Page 78 of Honest With You

“You really are happy about this, aren’t you?”

I nod my head slowly, unsure how to explain the slight giddiness and flutters in my belly that I feel at the thought of a kid that’s half me and half Ava. Things are a little rocky between us right now but I know my girl. I know her heart like I know mine.

I know I fucked up, but I’m going to fix it. We’re going to get through it. For the first time in my life, I feel like I actually have a purpose. Other than when I’m holding my guitar in my hand, I’ve never experienced a feeling quite like this.

Then, a thought occurs to me and I feel like an idiot for not addressing this with her sooner.

“Ava.” I turn her to face me and her gaze shutters when she realizes how close we are. “How are you feeling about all this?” I urge her to sit on the loveseat by the vanity and she complies, but she turns her gaze up to me warily, arching a brow.

“To be honest, at first I was scared. But last night while I was talking to Stephen, I realized that I can do this. I have an advantage.”

“What’s that?”

Sighing, she folds her hands in her lap. “I’m not out of touch with my reality. I understand I was born with privilege. Privilege I can use when it comes to parenthood. I have support and I can give my kid practically anything they may want.”

“Ourkid,” I interject.

Her head flies up and I sputter a laugh. “Our kid is definitely not hurting for money and will be set for life.”

She shifts in her seat as if unsettled.

“Wha-what is it?” I hear the hesitancy in my voice. I swear, the sudden shifts in our conversations lately have me whiplashed.

She clears her throat, chewing her bottom lip.

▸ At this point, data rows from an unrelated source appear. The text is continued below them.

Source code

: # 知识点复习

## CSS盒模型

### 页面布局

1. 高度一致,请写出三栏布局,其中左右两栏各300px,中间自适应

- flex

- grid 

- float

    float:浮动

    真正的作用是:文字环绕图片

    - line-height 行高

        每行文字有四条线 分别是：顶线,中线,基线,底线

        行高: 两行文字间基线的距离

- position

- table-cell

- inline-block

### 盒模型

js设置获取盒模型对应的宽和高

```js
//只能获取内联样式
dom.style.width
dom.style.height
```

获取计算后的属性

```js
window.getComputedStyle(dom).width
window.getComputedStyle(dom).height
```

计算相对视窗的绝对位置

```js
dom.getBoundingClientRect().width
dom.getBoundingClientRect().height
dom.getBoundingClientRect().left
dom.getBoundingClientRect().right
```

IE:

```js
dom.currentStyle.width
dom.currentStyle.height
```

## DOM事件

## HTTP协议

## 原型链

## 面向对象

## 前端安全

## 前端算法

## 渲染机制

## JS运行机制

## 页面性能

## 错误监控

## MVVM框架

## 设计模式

“What’s it going to look like once school is over, Jesse? Over the last few weeks, I also realized something.”

“What?”

“Every time someone brings up the topic of college or graduation you get squeamish or change the subject.” She doesn’t miss the slight grimace the words college and graduation cause, knowing everything after May will be uncertain. “You plan to follow your cousin to NYU, don’t you?”

I nod.

Her eyebrows lift before she smooths out her expression and stands. “I see.”

I can practically see the walls she starts building between us as she puts the pieces together in her head. I know I only have myself to blame for putting all that doubt in her head.

“Ava.”

She starts for her bed, then swings around back to me. “What, Jesse?”

“Why do you keep walking away before letting me even explain?”

She huffs, her impatience with me evident. “What do you expect? Was I supposed to find out once you were packing?”

I growl in frustration. “No, damn it. I was going to tell you. There was no way I was going to go to school 3,000 miles away from you.”

She shakes her head at that, clearly confused at my statement. “So what? You make the decision for both of us and that’s that?”

“I go where you go.”

She drops her head, her arms going around her middle. I see her inhale deep, shutting her eyes for a moment before she brings those gorgeous browns my way.

“It doesn’t really matter now, does it Jesse?” She mumbles half to herself, half to me.

“Why the fuck not?”

“Because it’s not like I can go anywhere with the baby.”